| DATA FOR THIS EXERCISE |

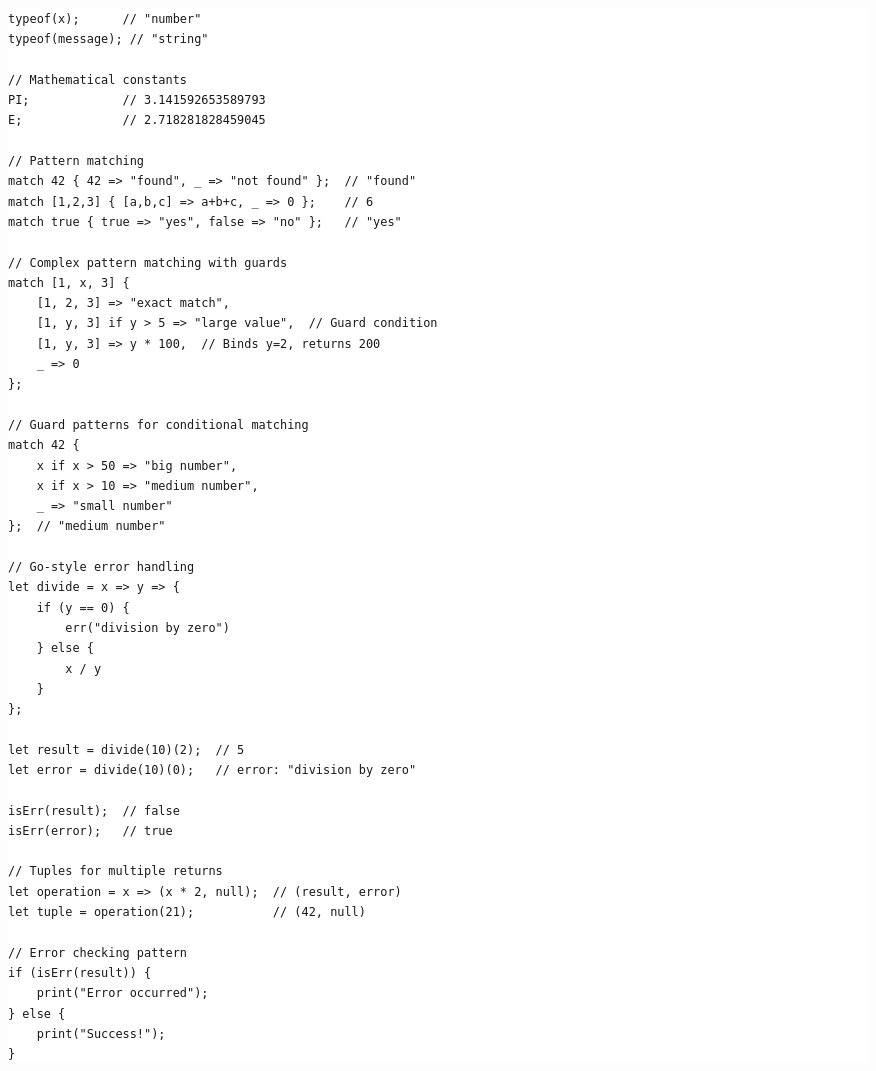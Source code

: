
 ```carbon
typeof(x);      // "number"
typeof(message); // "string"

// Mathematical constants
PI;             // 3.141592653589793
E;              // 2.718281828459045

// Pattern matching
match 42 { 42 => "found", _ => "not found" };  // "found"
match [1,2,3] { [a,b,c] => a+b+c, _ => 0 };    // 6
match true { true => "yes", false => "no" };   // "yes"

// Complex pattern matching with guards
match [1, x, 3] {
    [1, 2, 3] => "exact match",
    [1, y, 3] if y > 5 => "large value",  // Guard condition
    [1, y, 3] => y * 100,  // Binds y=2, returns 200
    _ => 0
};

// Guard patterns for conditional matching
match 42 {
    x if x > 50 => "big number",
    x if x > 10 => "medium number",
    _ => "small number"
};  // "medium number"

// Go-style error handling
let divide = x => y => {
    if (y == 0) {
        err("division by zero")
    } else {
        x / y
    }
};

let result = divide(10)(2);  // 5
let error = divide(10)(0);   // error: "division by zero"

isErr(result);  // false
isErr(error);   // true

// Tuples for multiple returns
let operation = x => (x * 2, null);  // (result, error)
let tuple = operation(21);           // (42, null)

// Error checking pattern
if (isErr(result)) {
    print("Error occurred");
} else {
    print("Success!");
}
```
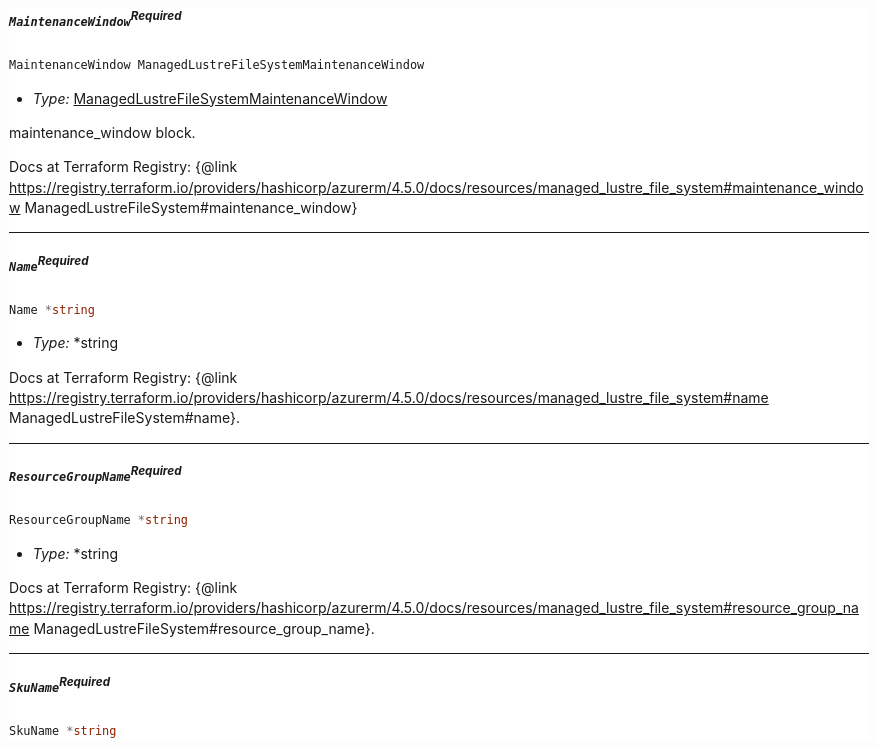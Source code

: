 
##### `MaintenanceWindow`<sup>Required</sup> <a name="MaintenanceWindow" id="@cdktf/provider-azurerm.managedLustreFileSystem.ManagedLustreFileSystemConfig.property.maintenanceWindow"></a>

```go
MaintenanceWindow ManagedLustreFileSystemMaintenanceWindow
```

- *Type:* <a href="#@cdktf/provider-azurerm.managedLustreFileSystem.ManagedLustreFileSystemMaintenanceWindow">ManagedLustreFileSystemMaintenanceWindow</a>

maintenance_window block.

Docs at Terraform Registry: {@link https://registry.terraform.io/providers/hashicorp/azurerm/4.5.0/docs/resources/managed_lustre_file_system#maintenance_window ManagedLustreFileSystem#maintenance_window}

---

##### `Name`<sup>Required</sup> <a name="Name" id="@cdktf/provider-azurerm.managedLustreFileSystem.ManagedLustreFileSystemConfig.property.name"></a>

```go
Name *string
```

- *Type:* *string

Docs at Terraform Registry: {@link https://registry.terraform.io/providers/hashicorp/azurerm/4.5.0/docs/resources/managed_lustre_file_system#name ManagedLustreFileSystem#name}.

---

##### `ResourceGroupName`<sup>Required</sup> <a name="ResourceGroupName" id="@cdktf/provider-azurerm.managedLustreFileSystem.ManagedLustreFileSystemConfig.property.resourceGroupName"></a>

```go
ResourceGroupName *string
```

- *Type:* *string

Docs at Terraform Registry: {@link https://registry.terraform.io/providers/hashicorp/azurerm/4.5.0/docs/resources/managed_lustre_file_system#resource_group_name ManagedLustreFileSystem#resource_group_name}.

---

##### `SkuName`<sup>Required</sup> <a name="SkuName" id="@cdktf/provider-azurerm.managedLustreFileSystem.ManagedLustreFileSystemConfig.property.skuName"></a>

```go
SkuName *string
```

| TASK PROMPT |
Which lines of the data include "false"? Copy each of them.

| YOUR RESPONSE |
match true { true => "yes", false => "no" };   // "yes"
isErr(result);  // false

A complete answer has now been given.